==== Entries shown

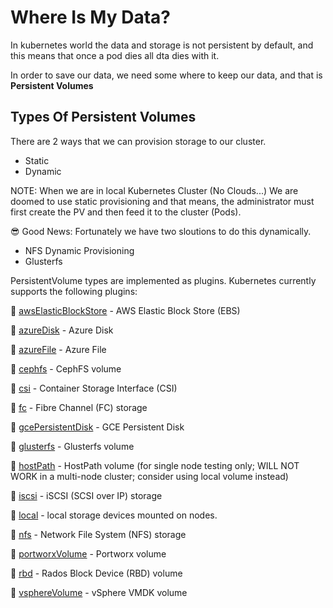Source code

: # Where Is My Data?
In kubernetes world the data and storage is not persistent by default, and this means that once a pod dies all dta dies with it.

In order to save our data, we need some where to keep our data, and that is **Persistent Volumes**

## Types Of Persistent Volumes
There are 2 ways that we can provision storage to our cluster.
- Static
- Dynamic

NOTE: When we are in local Kubernetes Cluster (No Clouds...) We are doomed to use static provisioning and that means, the administrator must first create the PV and then feed it to the cluster (Pods).

😎 Good News: Fortunately we have two sloutions to do this dynamically.
- NFS Dynamic Provisioning
- Glusterfs

PersistentVolume types are implemented as plugins. Kubernetes currently supports the following plugins:

📌 [awsElasticBlockStore](https://kubernetes.io/docs/concepts/storage/volumes/#awselasticblockstore) - AWS Elastic Block Store (EBS)

📌 [azureDisk](https://kubernetes.io/docs/concepts/storage/volumes/#azuredisk) - Azure Disk

📌 [azureFile](https://kubernetes.io/docs/concepts/storage/volumes/#azurefile) - Azure File

📌 [cephfs](https://kubernetes.io/docs/concepts/storage/volumes/#cephfs) - CephFS volume

📌 [csi](https://kubernetes.io/docs/concepts/storage/volumes/#csi) - Container Storage Interface (CSI)

📌 [fc](https://kubernetes.io/docs/concepts/storage/volumes/#fc) - Fibre Channel (FC) storage

📌 [gcePersistentDisk](https://kubernetes.io/docs/concepts/storage/volumes/#gcepersistentdisk) - GCE Persistent Disk

📌 [glusterfs](https://kubernetes.io/docs/concepts/storage/volumes/#glusterfs) - Glusterfs volume

📌 [hostPath](https://kubernetes.io/docs/concepts/storage/volumes/#hostpath) - HostPath volume (for single node testing only; WILL NOT WORK in a multi-node cluster; consider using local volume instead)

📌 [iscsi](https://kubernetes.io/docs/concepts/storage/volumes/#iscsi) - iSCSI (SCSI over IP) storage

📌 [local](https://kubernetes.io/docs/concepts/storage/volumes/#local) - local storage devices mounted on nodes.

📌 [nfs](https://kubernetes.io/docs/concepts/storage/volumes/#nfs) - Network File System (NFS) storage

📌 [portworxVolume](https://kubernetes.io/docs/concepts/storage/volumes/#portworxvolume) - Portworx volume

📌 [rbd](https://kubernetes.io/docs/concepts/storage/volumes/#rbd) - Rados Block Device (RBD) volume

📌 [vsphereVolume](https://kubernetes.io/docs/concepts/storage/volumes/#vspherevolume) - vSphere VMDK volume



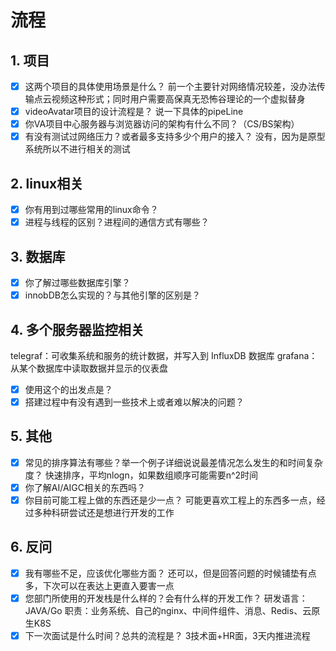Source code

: # 流程

## 1. 项目

* [X] 这两个项目的具体使用场景是什么？
  前一个主要针对网络情况较差，没办法传输点云视频这种形式；同时用户需要高保真无恐怖谷理论的一个虚拟替身
* [X] videoAvatar项目的设计流程是？
  说一下具体的pipeLine
* [X] 你VA项目中心服务器与浏览器访问的架构有什么不同？（CS/BS架构）
* [X] 有没有测试过网络压力？或者最多支持多少个用户的接入？
  没有，因为是原型系统所以不进行相关的测试

## 2. linux相关

* [X] 你有用到过哪些常用的linux命令？
* [X] 进程与线程的区别？进程间的通信方式有哪些？

## 3. 数据库

* [X] 你了解过哪些数据库引擎？
* [X] innobDB怎么实现的？与其他引擎的区别是？

## 4. 多个服务器监控相关

telegraf：可收集系统和服务的统计数据，并写入到 InfluxDB 数据库
grafana：从某个数据库中读取数据并显示的仪表盘

* [X] 使用这个的出发点是？
* [X] 搭建过程中有没有遇到一些技术上或者难以解决的问题？

## 5. 其他

* [X] 常见的排序算法有哪些？举一个例子详细说说最差情况怎么发生的和时间复杂度？
  快速排序，平均nlogn，如果数组顺序可能需要n^2时间
* [X] 你了解AI/AIGC相关的东西吗？
* [X] 你目前可能工程上做的东西还是少一点？
  可能更喜欢工程上的东西多一点，经过多种科研尝试还是想进行开发的工作

## 6. 反问

* [X] 我有哪些不足，应该优化哪些方面？
  还可以，但是回答问题的时候铺垫有点多，下次可以在表达上更直入要害一点
* [X] 您部门所使用的开发栈是什么样的？会有什么样的开发工作？
  研发语言：JAVA/Go
  职责：业务系统、自己的nginx、中间件组件、消息、Redis、云原生K8S
* [X] 下一次面试是什么时间？总共的流程是？
  3技术面+HR面，3天内推进流程
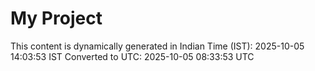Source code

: # My Project

This content is dynamically generated in Indian Time (IST): 2025-10-05 14:03:53 IST
Converted to UTC: 2025-10-05 08:33:53 UTC
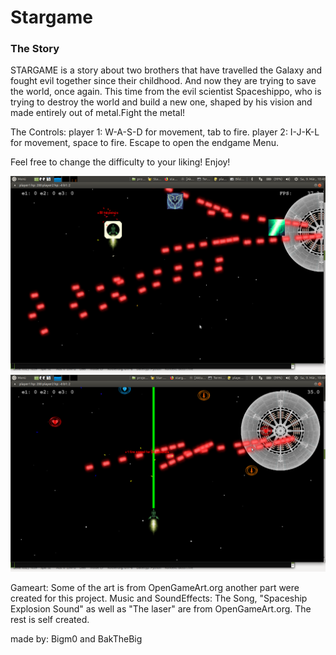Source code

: # Stargame
### The Story
STARGAME is a story about two brothers that have travelled the Galaxy and fought evil together since their childhood.
And now they are trying to save the world, once again. This time from the evil scientist Spaceshippo, who is trying to destroy the world and build a new one, shaped by his vision and made entirely out of metal.Fight the metal! 

The Controls: 
player 1: W-A-S-D for movement, tab to fire. 
player 2: I-J-K-L for movement, space to fire.
Escape to open the endgame Menu.

Feel free to change the difficulty to your liking! 
Enjoy!

![screenshot of game](https://raw.githubusercontent.com/horstjens/stargame/master/data/screen1.png)
![screenshot of game](https://github.com/horstjens/stargame/blob/master/data/screen2.png?raw=true)

Gameart: Some of the art is from OpenGameArt.org another part were created for this project.
Music and SoundEffects: The Song, "Spaceship Explosion Sound" as well as "The laser" are from  OpenGameArt.org. The rest is self created.

made by: Bigm0 and BakTheBig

========

*Work item*.
A single number is the expected answer: how many lines of the entries contain "made".

*Solution for this exercise*.
2